Why IKEA Makes You Walk Through the Whole Store
The IKEA 'long path' is deliberate. Psychologists call it the Gruen transfer — and it's why you leave with a sofa.
An IKEA store is laid out in a single winding path. The showroom spiral starts at the top floor, passes through roughly a kilometer of fully decorated room sets, drops down a staircase into the marketplace of smaller goods, then funnels through the self-serve warehouse and checkout. There are almost no shortcuts. The ones that exist are deliberately inconspicuous.

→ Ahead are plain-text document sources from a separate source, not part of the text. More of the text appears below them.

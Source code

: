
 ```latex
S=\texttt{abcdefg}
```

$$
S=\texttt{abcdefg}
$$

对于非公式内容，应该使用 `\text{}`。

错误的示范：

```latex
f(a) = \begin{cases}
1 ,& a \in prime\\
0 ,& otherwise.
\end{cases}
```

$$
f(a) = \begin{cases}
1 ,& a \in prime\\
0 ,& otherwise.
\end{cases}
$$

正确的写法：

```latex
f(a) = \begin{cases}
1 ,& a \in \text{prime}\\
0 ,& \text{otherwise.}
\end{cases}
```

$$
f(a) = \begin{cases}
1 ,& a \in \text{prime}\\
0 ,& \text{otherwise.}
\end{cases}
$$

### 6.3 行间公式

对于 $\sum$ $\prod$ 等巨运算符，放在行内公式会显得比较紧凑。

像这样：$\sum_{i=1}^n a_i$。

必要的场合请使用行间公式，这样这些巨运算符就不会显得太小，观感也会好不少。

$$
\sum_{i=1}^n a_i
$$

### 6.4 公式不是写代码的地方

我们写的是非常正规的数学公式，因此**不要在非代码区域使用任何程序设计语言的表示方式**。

The design traces back to 1950s retail theorist Victor Gruen, an Austrian-American architect who wanted to create 'shopping-as-destination.' The effect he described — a customer's purpose-driven focus giving way to aimless browsing after crossing into a stimulating environment — is now called the Gruen transfer. IKEA formalized it.
The spiral does several things at once. It exposes you to almost every product category, which raises the odds of incidental purchases. It places fully assembled room sets early, showing furniture in believable home contexts, so that smaller items later (pillows, kitchen gadgets, picture frames) feel like accessories to a decision you have already made. It reduces cognitive load: you do not have to navigate, just follow the arrows.
The sales impact is measurable. IKEA and outside retail analysts have estimated that the average customer entering for a specific item leaves with three to four additional products. The famous Swedish meatballs are a minor but deliberate part of the machine: a cheap lunch break in the middle of the path keeps shoppers inside for another hour of shopping time.
IKEA opened its first furniture store in Älmhult in 1958. The core layout has not meaningfully changed in six decades. Retail architects have tried to copy it in general-merchandise contexts. None have replicated the through-flow cleanly.